From the entries below, reproduce exactly the line containing "to each other.", the line containing "In fact, all", and every line in between, with nothing added.

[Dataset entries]
-- Opening Marker --
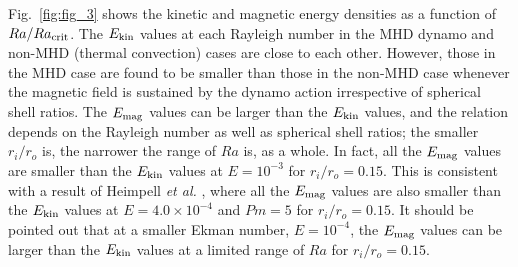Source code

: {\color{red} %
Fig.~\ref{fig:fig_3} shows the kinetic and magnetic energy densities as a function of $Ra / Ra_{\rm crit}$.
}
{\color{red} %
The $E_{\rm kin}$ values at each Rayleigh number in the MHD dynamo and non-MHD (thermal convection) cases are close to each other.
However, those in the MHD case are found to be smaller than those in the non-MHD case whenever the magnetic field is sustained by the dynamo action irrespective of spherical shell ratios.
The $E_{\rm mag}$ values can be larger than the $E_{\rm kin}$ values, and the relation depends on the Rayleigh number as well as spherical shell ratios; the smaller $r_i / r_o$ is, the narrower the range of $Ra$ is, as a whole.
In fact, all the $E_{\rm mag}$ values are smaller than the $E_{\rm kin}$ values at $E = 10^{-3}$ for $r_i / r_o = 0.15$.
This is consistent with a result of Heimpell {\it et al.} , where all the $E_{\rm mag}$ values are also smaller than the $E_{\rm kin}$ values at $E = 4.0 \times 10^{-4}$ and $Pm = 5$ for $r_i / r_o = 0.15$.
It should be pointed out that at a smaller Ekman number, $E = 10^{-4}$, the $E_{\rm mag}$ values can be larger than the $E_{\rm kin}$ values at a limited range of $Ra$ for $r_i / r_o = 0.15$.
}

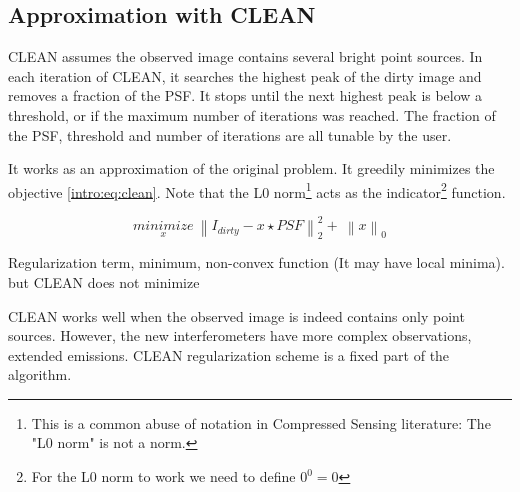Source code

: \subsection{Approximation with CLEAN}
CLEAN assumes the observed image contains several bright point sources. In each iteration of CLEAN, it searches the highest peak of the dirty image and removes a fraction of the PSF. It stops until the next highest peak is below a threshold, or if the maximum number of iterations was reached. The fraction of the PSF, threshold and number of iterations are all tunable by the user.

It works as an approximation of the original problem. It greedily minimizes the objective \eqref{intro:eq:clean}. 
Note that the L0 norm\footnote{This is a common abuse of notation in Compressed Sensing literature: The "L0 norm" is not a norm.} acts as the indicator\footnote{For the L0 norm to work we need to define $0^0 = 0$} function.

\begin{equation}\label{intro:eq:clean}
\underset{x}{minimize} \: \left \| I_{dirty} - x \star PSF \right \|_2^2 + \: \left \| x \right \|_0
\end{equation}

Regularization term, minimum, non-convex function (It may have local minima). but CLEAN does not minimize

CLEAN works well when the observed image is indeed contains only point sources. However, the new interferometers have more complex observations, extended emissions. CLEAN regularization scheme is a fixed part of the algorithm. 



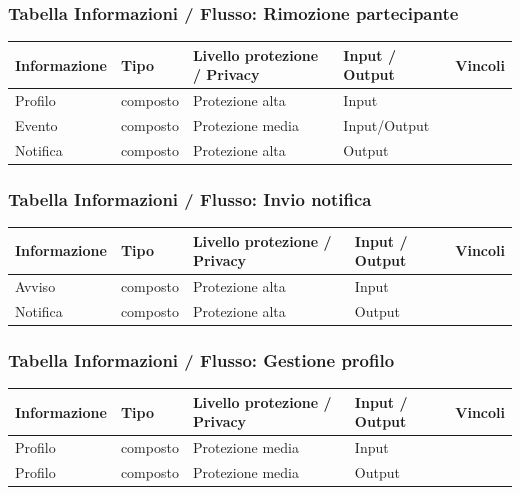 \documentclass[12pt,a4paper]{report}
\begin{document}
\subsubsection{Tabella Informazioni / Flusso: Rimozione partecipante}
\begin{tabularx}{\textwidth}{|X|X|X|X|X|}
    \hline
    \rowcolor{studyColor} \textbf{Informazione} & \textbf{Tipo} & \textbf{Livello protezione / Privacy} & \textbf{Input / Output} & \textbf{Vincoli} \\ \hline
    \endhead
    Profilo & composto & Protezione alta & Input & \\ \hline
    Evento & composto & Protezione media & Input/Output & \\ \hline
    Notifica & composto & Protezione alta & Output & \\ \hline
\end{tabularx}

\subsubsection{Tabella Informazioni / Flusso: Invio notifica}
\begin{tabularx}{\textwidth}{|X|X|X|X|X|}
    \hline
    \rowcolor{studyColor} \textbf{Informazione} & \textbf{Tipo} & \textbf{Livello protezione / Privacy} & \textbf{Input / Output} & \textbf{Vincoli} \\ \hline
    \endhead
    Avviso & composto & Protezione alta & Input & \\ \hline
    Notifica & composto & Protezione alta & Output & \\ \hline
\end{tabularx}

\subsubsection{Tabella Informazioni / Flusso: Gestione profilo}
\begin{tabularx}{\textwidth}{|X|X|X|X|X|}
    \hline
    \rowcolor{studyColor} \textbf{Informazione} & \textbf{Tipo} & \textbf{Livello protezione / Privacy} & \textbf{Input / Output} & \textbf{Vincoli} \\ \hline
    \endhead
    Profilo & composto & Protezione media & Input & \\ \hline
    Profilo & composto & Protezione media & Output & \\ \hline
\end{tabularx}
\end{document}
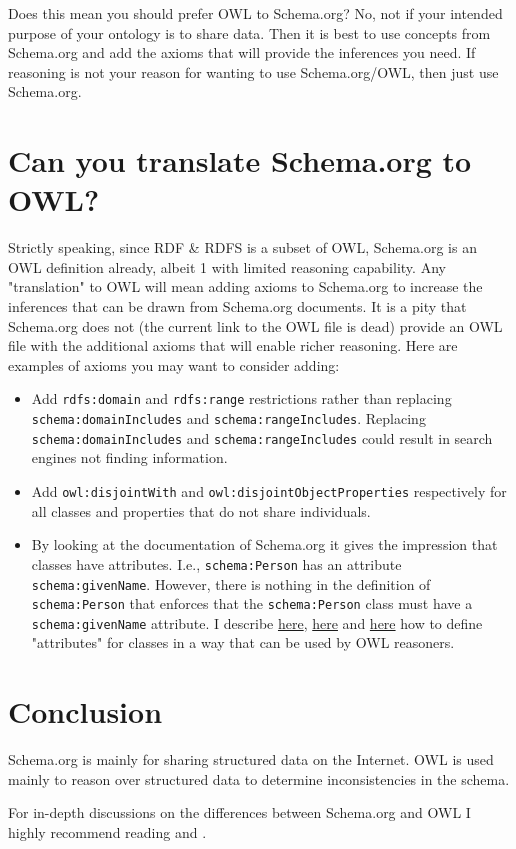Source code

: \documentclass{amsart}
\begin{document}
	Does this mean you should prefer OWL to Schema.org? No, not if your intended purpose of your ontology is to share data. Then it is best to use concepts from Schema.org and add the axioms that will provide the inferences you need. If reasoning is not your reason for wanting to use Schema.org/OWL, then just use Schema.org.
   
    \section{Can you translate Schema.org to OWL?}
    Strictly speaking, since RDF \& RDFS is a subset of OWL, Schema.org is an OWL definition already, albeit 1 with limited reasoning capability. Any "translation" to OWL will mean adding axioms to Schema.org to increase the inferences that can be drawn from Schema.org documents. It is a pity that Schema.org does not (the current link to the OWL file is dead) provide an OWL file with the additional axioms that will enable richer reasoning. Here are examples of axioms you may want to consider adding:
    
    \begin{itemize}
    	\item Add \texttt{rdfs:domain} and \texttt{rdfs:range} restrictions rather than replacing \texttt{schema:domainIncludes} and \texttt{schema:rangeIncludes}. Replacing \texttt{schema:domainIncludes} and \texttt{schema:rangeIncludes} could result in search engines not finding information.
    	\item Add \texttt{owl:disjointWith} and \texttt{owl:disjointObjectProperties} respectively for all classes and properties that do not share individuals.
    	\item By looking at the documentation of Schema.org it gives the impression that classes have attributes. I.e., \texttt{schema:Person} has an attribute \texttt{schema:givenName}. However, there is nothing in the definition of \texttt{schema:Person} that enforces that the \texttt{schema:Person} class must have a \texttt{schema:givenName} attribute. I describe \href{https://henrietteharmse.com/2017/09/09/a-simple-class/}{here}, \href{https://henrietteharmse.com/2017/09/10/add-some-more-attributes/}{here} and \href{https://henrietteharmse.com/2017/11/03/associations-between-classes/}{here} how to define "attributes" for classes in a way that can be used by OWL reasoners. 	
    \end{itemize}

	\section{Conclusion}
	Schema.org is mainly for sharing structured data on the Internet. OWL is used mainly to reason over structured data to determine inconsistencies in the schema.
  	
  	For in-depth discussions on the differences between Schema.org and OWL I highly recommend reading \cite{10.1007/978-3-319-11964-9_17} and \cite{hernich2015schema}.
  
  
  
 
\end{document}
-- Closing Marker --
ANSWER –
The $E_{\rm kin}$ values at each Rayleigh number in the MHD dynamo and non-MHD (thermal convection) cases are close to each other.
However, those in the MHD case are found to be smaller than those in the non-MHD case whenever the magnetic field is sustained by the dynamo action irrespective of spherical shell ratios.
The $E_{\rm mag}$ values can be larger than the $E_{\rm kin}$ values, and the relation depends on the Rayleigh number as well as spherical shell ratios; the smaller $r_i / r_o$ is, the narrower the range of $Ra$ is, as a whole.
In fact, all the $E_{\rm mag}$ values are smaller than the $E_{\rm kin}$ values at $E = 10^{-3}$ for $r_i / r_o = 0.15$.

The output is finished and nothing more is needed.